RECORDS PROVIDED:
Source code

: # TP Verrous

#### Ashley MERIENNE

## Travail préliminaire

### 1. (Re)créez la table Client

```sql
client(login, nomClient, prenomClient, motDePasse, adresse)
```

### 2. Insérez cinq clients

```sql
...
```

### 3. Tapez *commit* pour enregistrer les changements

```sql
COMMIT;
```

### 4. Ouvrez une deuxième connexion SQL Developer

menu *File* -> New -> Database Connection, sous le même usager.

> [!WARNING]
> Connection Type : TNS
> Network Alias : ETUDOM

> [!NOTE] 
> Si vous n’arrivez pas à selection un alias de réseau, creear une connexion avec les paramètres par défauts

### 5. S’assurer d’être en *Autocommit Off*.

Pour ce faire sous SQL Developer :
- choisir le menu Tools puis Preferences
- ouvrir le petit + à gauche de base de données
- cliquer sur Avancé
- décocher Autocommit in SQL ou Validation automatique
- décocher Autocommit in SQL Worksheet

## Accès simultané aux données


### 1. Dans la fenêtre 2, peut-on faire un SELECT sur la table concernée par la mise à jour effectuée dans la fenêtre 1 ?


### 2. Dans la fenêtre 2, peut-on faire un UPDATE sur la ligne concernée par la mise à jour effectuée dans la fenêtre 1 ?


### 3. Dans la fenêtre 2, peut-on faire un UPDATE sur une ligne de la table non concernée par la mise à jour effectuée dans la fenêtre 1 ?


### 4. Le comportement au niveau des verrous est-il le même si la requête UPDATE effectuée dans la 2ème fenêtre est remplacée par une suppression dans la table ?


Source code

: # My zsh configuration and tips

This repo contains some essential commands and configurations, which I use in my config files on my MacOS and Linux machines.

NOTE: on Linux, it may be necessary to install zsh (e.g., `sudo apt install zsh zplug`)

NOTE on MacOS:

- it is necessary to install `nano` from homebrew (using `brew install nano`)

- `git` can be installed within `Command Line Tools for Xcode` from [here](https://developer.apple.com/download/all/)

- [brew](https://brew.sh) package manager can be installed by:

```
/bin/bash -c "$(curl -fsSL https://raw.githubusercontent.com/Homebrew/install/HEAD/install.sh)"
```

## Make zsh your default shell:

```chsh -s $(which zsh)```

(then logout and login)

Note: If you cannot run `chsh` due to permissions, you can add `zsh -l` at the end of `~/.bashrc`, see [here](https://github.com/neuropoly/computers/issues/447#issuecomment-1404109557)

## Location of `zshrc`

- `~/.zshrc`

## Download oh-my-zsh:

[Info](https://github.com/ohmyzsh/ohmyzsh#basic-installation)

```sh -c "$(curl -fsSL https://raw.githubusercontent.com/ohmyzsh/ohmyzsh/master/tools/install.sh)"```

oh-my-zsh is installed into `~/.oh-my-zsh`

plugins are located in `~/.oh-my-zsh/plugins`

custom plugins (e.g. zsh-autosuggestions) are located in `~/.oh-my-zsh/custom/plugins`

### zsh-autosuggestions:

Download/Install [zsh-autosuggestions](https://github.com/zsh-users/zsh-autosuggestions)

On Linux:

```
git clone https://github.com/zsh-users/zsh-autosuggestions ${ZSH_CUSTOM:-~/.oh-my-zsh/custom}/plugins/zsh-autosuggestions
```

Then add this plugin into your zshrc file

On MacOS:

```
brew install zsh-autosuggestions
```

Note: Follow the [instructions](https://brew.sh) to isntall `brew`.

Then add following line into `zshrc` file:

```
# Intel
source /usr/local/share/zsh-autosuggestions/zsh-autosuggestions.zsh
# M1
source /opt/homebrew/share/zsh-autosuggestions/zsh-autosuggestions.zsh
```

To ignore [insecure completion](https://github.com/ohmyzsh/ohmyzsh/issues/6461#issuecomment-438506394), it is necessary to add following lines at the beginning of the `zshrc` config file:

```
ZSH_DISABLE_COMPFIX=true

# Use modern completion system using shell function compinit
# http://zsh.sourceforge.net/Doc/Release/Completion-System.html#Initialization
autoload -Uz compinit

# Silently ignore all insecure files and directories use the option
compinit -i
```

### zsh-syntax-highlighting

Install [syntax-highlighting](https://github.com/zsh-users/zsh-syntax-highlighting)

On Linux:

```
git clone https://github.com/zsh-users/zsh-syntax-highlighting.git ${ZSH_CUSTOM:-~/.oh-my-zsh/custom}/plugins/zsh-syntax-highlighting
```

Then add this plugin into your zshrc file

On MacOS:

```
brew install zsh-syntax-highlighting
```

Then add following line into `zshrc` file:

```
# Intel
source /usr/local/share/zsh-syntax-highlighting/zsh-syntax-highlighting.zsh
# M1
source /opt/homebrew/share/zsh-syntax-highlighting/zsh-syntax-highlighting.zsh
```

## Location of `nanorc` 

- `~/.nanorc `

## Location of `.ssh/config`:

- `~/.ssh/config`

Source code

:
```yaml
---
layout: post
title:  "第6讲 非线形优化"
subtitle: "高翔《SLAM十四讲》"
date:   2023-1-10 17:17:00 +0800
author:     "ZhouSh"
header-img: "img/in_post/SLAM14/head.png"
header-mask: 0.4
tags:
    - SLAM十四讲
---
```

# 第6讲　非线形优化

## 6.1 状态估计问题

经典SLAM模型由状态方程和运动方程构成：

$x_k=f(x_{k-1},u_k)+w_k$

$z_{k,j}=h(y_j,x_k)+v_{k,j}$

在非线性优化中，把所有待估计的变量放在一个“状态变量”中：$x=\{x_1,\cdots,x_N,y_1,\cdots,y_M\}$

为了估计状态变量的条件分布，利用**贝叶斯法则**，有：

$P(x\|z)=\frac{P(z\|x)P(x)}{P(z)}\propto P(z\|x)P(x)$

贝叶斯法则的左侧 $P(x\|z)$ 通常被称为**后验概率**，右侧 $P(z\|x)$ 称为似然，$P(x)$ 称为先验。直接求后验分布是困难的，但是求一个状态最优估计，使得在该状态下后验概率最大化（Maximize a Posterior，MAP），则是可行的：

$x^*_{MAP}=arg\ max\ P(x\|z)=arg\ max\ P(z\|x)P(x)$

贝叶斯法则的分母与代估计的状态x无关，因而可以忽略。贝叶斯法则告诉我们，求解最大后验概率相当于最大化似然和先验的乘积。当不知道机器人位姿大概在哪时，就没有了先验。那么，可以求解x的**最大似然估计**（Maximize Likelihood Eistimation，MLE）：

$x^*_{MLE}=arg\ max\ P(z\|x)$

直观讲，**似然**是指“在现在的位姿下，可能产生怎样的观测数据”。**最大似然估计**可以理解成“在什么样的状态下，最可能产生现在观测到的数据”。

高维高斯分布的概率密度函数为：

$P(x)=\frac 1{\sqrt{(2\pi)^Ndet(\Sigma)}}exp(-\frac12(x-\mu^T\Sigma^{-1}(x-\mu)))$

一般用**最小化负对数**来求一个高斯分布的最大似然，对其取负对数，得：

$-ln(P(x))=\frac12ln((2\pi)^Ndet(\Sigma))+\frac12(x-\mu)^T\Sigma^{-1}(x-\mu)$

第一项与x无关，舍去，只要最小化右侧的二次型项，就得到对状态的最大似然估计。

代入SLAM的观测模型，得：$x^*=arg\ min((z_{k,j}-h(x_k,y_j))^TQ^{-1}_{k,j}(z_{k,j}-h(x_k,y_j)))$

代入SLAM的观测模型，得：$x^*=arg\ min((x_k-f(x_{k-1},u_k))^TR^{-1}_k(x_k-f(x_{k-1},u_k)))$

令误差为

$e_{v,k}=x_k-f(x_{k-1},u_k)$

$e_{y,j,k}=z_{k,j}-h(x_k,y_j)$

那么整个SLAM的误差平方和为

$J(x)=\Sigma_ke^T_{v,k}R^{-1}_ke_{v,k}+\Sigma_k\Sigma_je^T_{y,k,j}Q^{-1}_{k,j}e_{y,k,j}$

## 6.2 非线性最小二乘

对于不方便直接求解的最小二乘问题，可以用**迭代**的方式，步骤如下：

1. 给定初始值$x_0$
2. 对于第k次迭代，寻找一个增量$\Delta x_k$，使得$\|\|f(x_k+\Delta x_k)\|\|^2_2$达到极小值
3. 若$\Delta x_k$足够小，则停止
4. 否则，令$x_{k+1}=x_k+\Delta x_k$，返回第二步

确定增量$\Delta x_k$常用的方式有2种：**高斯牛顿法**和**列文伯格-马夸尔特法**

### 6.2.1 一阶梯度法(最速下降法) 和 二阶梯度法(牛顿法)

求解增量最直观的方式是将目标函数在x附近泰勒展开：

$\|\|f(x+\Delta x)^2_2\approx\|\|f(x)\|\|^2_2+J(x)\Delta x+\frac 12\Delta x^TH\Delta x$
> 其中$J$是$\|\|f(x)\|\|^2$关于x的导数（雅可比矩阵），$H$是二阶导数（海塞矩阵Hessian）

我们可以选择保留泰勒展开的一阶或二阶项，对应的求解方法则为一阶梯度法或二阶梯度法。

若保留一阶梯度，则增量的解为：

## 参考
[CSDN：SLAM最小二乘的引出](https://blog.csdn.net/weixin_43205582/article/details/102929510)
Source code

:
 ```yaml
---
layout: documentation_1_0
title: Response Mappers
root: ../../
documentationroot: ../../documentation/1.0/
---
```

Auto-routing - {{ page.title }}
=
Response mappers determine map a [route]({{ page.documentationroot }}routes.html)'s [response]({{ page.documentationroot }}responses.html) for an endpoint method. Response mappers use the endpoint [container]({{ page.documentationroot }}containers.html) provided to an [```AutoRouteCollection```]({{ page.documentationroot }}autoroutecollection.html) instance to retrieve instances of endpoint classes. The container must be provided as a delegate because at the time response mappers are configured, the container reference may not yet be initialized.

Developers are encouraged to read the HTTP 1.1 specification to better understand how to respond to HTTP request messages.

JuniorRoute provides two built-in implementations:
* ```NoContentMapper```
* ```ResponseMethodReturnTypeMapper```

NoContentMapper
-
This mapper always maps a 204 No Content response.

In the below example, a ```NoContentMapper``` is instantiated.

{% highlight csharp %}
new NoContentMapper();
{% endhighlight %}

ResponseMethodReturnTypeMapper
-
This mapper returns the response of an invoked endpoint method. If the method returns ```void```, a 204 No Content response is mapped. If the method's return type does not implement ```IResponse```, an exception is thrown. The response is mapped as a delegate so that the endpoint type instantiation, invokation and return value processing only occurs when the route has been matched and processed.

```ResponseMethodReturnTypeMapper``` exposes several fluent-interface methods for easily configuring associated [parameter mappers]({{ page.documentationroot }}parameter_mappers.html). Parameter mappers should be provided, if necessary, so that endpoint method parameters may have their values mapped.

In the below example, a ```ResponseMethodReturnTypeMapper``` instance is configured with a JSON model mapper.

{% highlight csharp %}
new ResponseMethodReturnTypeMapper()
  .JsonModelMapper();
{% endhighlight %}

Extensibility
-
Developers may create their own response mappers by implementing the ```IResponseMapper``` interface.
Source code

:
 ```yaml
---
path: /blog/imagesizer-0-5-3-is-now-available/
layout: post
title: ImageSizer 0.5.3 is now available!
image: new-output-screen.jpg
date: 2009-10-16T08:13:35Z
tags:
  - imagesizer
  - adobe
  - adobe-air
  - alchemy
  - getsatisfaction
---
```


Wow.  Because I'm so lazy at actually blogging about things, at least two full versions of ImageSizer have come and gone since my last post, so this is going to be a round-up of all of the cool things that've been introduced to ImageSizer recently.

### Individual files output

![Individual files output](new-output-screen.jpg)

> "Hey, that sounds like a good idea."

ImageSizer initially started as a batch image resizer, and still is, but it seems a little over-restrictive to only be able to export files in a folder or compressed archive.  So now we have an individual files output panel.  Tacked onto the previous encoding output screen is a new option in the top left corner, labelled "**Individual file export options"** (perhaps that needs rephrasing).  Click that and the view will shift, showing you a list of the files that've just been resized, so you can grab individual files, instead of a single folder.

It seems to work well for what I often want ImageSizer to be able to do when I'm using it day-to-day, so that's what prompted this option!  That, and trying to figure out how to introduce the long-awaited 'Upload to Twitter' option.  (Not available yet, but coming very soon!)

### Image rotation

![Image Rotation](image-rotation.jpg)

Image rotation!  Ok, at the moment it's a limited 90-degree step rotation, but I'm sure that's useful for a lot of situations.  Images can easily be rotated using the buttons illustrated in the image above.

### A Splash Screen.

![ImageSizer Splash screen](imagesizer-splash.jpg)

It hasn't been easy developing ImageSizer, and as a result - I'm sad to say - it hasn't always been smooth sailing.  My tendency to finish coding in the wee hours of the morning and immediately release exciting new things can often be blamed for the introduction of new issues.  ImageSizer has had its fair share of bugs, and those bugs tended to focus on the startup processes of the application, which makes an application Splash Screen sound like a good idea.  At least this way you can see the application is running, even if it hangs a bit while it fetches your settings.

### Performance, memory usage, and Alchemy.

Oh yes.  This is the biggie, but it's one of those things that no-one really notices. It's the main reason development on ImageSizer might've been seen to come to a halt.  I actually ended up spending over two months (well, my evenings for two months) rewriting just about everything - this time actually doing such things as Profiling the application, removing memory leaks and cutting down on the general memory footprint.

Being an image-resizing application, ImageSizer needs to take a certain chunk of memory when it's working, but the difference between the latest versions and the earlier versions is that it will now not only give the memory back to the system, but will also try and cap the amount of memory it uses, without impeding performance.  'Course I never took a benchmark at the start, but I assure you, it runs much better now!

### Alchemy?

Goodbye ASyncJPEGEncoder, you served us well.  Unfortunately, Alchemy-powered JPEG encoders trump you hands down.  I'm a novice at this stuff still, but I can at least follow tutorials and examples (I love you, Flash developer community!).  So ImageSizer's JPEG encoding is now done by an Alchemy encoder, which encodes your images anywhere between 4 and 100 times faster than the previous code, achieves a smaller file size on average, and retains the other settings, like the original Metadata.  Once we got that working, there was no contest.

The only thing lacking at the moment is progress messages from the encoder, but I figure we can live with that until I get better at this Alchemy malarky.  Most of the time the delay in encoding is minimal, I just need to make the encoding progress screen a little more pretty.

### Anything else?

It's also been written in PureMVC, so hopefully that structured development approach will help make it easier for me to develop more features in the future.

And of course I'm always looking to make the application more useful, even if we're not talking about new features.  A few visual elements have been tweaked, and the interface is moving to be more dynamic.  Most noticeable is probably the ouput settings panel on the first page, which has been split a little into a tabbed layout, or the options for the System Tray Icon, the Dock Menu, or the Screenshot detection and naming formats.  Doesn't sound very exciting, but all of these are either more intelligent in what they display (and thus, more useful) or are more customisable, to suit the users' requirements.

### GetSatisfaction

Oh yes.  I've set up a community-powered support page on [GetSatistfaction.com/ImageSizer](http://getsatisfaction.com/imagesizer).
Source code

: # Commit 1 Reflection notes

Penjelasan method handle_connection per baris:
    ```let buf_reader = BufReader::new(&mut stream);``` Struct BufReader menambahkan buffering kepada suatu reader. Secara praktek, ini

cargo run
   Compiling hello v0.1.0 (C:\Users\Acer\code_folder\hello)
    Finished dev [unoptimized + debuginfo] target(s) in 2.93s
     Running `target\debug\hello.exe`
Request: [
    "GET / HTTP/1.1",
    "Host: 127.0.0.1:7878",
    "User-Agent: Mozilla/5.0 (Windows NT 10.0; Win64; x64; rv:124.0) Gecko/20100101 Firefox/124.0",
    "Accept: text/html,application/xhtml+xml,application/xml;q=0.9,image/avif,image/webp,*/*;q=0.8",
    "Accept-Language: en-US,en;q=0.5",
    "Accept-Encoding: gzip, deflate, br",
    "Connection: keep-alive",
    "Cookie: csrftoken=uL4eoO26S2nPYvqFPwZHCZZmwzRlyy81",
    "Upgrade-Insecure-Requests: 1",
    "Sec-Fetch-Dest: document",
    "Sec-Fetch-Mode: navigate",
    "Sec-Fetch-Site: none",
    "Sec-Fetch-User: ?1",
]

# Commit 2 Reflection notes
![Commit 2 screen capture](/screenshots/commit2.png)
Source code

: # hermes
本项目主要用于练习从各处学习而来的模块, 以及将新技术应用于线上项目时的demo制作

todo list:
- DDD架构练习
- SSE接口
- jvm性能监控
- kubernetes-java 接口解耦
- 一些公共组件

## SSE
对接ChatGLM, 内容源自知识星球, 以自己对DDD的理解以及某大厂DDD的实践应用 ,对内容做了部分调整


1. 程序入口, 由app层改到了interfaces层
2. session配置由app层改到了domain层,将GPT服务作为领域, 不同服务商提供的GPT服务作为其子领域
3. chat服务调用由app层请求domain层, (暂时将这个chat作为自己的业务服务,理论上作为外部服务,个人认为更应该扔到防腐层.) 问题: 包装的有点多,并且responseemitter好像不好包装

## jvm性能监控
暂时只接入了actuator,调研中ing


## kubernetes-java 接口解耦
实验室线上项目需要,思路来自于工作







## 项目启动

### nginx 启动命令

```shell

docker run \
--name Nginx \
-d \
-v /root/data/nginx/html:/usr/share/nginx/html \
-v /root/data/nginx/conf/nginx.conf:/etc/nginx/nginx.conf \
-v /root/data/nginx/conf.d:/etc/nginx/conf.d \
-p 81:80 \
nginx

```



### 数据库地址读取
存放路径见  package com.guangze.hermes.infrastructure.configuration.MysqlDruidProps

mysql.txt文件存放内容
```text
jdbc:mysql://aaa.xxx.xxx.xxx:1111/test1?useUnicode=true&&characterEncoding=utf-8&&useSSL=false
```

WHAT THE EXERCISE ASKS:
Go back to the start of the listing above. Reproduce each line exactly, ending with the line that contains "## Accès simultané aux données".

FINISHED TASK:
Source code

: # TP Verrous

#### Ashley MERIENNE

## Travail préliminaire

### 1. (Re)créez la table Client

```sql
client(login, nomClient, prenomClient, motDePasse, adresse)
```

### 2. Insérez cinq clients

```sql
...
```

### 3. Tapez *commit* pour enregistrer les changements

```sql
COMMIT;
```

### 4. Ouvrez une deuxième connexion SQL Developer

menu *File* -> New -> Database Connection, sous le même usager.

> [!WARNING]
> Connection Type : TNS
> Network Alias : ETUDOM

> [!NOTE] 
> Si vous n’arrivez pas à selection un alias de réseau, creear une connexion avec les paramètres par défauts

### 5. S’assurer d’être en *Autocommit Off*.

Pour ce faire sous SQL Developer :
- choisir le menu Tools puis Preferences
- ouvrir le petit + à gauche de base de données
- cliquer sur Avancé
- décocher Autocommit in SQL ou Validation automatique
- décocher Autocommit in SQL Worksheet

## Accès simultané aux données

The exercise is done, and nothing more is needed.